A Palma de Ouro foi para a Coreia do Sul com Parasite, de Bong Joon-ho. O que acontece quando os ricos e pobres colidem? Uma “boneca russa” de géneros, do thriller ao terror, com os comics como fantasma e o filme de comentário social que também não se esconde. É um retrato da sociedade contemporânea, a impossibilidade de coabitação entre ricos e pobres, com o sentido lúdico de um blockbuster. E a crueldade habitual de Bong Joon-Ho.

Uma relação curiosa pode estabelecer-se com a anterior Palma de Ouro de Cannes, Shoplifters: Uma Família de Pequenos Ladrões, do japonês Hirokazu Kore-eda, com as suas personagens “invisíveis”, mundo oculto, sem direito a participar na sociedade a não ser parasitando-a. É uma zona de contacto; mas depois não há doçura alguma no filme do sul-coreano.

Presença regular em Cannes, desde The Host – A Criatura, em 2006 na Quinzena dos Realizadores, e depois com Okja, na competição de 2017, Bong Joon-ho arrecada a primeira Palma de Ouro para a Coreia do Sul.

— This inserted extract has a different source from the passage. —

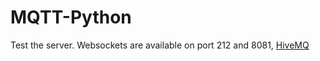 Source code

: # MQTT-Python

Test the server. Websockets are available on port 212 and 8081, [HiveMQ](http://www.hivemq.com/demos/websocket-client/)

Tinha sido “anunciado”. Desde que foi exibido para a imprensa, na primeira semana do festival, foi considerado que podia ser o gosto de uma personalidade como o presidente do júri, o mexicano Alejandro González Iñárritu – alguém que nos seus filmes procura aliar o espectáculo ao “tema”. É um vício este, o de fazer depender um palmarés daquilo que se julga saber sobre o presidente do júri. Esta, aliás, foi uma decisão “por unanimidade”. Mas o mais importante é o facto de o júri ter revelado, de entre uma selecção de 21 filmes com nomes “icónicos” (os Darnenne, Loach, Tarantino, Malick…), como Iñárritu sublinhou na cerimónia deste sábado, os que apareciam ali pela primeira vez. Os que chegaram, vindos de um percurso fora do habitual. A 72.ª edição de um festival que nos últimos anos era frequentemente acusada de estar sempre ocupada pelos “habituais”, faz o seu statement mais vibrante ao revelar dois novos cineastas, Mati Diop e Ladj Ly.

A primeira, uma das quatro cineastas em concurso e também uma estreia, como foi várias vezes referido, para uma “cineasta mestiça” em Cannes, recebeu o importantíssimo Grande Prémio do Júri para Atlantique. O segundo, Prémio do Júri por Les Misérables, disse que esta é a prova de que é possível: não passar por uma escola de cinema e receber um prémio destes no mais importante festival do mundo. Os dois agradeceram ao director artístico Thierry Frémaux, que também ganha. O júri permite-lhe dar uma resposta à concorrência que o Festival de Veneza vem querendo fazer. Querem os filmes dos Óscares? Então Cannes fica com os temas da actualidade, o espectáculo, os nomes de amanhã e o seu epanouissement.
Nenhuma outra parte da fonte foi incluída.